The Philosophy of Religion (a textbook by Friedo Ricken S.J.)

(Friedo Ricken: Religionsphilosophie, Stuttgart: Kohlhammer, 2003)

Father Ricken, professor at the College for Philosophy in Munich, an excellent Aristotelian indeed, whom I saw once during a lecture, published 2003 a textbook on the philosophy of religion. What strikes me most is that he begins with Wittgenstein, but criticizes in the preface the analytical approach of Richard Swinburne & Alvin Platinga, both offered a proof for the existence of God. He rejects both proofs as not sufficient. So what is specifically interesting with Wittgenstein, who is quoted in the first chapter to say:

Though I am not a religious person, but I can't otherwise: I see each problem from a religious point of view (m. translation, PR 121)?

The critique of Wittgenstein on the Metaphysics is used by Ricken to show that philosophy, other than Plantiga and Swineburne believe, can't prove the truth of religion. But the philosophy can enhance our conscientiousness of the basic religious phenomena in our everyday life. It can, thus Ricken, "uncover trails of religious reaction and symbolic in a secularized culture" (page 56). Philosophy shows the boundaries of language and reason, and that the room within these boundaries is too narrow to live in. In this way, philosophy can tell us to transcendent these bounds.

Then he mentions William James with his thesis of religion as a basic action, Peirce (The Marriage of Religion and Science), and Newman (An Essay in Aid of a Grammar of Assent 1870)

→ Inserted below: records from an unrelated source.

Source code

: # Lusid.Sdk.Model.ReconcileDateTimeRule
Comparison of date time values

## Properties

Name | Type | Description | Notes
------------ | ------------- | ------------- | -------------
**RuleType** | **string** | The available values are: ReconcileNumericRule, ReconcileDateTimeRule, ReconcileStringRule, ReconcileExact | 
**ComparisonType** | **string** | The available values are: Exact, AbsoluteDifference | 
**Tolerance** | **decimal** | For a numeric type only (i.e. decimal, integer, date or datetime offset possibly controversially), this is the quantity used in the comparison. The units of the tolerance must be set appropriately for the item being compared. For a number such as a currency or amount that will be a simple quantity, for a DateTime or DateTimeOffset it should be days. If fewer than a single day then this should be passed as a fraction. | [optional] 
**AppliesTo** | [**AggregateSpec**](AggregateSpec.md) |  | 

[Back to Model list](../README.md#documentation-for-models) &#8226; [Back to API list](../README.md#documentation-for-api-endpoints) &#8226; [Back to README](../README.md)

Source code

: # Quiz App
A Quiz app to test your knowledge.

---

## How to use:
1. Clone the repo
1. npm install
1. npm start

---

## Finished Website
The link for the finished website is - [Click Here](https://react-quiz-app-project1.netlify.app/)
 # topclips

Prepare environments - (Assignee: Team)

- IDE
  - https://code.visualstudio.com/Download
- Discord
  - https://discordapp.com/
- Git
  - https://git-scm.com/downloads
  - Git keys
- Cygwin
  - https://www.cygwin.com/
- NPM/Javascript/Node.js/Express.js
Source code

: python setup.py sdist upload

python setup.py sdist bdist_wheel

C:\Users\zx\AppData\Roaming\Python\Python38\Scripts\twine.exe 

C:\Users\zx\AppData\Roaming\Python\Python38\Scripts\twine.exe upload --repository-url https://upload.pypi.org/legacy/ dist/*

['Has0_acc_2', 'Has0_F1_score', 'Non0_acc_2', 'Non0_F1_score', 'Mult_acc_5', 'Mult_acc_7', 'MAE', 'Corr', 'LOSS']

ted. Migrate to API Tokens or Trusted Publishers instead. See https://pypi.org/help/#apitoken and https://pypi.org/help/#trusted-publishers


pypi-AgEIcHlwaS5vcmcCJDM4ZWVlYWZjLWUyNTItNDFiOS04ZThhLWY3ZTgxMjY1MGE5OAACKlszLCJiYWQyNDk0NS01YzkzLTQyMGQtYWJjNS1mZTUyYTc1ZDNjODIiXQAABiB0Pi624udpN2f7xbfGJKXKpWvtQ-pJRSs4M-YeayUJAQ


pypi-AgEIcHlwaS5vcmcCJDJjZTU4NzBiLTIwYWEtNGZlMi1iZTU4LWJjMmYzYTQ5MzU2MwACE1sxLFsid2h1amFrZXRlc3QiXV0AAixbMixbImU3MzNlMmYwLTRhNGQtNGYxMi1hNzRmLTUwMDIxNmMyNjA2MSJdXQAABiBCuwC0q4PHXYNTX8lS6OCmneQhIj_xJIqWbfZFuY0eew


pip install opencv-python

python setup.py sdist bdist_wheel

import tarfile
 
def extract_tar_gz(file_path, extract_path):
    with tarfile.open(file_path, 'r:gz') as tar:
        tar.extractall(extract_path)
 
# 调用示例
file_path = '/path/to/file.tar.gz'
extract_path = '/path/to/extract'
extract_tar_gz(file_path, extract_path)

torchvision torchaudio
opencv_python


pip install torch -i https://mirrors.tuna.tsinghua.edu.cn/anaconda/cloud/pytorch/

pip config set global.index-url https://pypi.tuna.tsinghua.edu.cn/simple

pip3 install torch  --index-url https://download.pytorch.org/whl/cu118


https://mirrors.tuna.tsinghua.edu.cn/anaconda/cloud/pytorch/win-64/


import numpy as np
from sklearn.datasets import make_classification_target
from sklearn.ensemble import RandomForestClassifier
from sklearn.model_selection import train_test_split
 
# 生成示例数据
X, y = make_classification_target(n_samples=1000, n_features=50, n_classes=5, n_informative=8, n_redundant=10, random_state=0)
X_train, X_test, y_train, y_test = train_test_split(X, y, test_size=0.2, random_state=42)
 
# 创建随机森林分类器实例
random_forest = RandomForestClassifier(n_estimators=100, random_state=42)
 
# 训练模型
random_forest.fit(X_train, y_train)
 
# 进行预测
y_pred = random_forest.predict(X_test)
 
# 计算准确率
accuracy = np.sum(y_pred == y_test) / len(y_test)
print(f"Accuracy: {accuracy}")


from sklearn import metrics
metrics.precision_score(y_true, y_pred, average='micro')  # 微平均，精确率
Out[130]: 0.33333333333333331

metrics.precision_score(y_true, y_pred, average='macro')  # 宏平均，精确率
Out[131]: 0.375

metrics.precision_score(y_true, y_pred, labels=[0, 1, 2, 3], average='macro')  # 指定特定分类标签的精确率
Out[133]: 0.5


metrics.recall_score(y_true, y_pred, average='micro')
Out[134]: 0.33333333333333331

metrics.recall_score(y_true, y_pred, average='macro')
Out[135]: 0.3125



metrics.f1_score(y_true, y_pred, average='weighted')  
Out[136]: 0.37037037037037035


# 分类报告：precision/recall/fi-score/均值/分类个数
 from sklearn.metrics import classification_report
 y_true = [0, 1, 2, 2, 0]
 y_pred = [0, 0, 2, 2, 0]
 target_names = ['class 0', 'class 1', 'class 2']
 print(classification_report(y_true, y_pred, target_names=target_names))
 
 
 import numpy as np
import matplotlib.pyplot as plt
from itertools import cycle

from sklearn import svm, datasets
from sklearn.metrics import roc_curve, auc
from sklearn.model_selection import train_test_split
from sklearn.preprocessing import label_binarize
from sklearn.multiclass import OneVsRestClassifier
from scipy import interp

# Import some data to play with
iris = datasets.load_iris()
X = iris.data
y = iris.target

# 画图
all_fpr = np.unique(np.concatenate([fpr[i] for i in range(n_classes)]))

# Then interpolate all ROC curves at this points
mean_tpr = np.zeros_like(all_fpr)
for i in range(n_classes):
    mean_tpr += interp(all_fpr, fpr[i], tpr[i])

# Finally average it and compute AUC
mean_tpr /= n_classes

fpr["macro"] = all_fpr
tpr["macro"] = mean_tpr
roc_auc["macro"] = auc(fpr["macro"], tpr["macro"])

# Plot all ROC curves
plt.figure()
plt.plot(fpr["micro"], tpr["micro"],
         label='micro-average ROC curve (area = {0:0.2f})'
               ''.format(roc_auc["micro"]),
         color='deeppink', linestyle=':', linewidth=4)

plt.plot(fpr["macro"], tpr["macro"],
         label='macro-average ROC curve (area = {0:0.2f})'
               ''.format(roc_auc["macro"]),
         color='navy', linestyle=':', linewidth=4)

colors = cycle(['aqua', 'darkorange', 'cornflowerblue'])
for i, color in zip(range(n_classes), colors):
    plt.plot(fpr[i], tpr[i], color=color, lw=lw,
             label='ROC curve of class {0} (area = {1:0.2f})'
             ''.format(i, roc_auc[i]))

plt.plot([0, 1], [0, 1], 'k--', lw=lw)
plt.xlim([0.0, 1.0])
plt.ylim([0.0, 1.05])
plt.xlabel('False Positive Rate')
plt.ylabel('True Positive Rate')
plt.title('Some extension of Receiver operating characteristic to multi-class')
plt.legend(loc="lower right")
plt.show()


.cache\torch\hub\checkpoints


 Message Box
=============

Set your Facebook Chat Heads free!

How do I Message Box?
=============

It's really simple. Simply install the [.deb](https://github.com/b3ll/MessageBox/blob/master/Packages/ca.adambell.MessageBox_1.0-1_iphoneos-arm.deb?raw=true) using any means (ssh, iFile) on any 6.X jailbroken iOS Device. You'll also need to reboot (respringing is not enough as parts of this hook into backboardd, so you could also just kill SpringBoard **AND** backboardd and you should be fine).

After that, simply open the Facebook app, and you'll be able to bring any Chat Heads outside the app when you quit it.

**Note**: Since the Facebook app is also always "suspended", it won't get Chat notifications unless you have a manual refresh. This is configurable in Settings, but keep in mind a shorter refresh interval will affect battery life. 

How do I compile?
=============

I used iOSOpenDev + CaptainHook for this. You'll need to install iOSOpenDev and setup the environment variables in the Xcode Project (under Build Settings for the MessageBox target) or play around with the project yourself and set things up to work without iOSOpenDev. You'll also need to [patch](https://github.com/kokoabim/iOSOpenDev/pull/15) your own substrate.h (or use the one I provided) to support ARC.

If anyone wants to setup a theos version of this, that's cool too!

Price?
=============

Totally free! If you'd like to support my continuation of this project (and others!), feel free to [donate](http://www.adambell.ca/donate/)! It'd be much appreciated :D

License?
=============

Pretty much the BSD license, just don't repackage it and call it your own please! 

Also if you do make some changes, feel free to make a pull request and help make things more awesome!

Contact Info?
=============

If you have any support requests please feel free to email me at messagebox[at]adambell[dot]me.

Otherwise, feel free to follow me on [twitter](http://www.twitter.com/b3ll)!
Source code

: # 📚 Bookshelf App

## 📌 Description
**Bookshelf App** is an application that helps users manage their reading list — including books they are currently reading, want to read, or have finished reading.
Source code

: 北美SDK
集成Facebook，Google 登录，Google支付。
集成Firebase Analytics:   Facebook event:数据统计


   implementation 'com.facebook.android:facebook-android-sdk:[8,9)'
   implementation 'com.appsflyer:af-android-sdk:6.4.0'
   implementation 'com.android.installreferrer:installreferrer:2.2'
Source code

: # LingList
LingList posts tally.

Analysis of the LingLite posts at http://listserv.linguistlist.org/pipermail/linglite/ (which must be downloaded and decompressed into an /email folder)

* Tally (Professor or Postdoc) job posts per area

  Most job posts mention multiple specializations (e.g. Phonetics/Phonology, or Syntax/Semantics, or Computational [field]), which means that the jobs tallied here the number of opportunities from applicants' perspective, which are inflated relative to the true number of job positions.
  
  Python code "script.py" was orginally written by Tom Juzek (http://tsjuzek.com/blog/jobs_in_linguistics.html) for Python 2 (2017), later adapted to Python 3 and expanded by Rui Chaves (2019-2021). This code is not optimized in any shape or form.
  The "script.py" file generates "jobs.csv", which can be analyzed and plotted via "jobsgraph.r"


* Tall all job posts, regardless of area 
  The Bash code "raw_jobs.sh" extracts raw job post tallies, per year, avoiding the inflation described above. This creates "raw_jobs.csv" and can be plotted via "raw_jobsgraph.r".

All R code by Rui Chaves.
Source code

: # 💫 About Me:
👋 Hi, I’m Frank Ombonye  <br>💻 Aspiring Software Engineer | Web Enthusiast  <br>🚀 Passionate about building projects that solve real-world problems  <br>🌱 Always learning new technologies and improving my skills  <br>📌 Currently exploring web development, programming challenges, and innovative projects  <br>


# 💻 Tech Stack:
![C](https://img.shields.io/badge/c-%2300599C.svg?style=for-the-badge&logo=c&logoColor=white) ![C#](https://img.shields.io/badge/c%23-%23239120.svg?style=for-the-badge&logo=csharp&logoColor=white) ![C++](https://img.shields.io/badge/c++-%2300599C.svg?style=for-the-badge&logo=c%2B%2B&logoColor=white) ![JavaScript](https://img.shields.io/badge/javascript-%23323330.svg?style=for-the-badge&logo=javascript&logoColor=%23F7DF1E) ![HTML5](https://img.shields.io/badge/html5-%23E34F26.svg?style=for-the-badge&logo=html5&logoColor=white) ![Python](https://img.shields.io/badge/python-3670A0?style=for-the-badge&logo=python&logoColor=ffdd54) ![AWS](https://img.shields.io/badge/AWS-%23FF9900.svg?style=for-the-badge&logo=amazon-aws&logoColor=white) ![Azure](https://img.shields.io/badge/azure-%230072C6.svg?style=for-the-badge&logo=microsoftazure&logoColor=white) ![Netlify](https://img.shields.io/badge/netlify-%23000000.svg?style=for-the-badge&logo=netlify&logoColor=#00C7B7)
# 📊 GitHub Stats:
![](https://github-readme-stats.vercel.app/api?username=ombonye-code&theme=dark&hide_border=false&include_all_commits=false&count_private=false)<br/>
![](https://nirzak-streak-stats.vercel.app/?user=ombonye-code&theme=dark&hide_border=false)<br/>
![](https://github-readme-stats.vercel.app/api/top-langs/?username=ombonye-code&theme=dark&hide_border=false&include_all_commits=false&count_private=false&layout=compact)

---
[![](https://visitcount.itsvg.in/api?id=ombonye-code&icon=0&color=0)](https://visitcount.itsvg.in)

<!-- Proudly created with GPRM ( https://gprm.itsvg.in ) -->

After mentioning these modern philosophers, he writes about Schleiermacher, Kant, Hume and Pascal in the second half of his book, the standard authors of philosophy of religion, and ends with Thomas Aquinas, Augustin and Plotin!

Don't have time enough to read the book carefully, but the composition is quite strange. Why shall it end with Plotin? If the book doesn't have a chronological order, then it should have thematic circles. But I can discern none. And if the older authors come later in this book, they must be in the opinion of Father Ricken more insightful than the modern philosophers? But why Plotin, the philosophical mystic as the capstone? His philosophy is a kind of mysticism. Not that Plotin gives us some valuable insights into the nature of religion. His philosophy is a kind of religion, a religion without revelation, and relying solely on the capacity of human souls.

I am afraid that Father Ricken has a different notion of "philosophy of religion" than I. I understand under this term a rational description and explanation of religion, but he understands under this term a rational tool for religion. Well, in the old sense of Thomas: Philosophy as ancilla theologiae. But what else can you await from a Jesuit?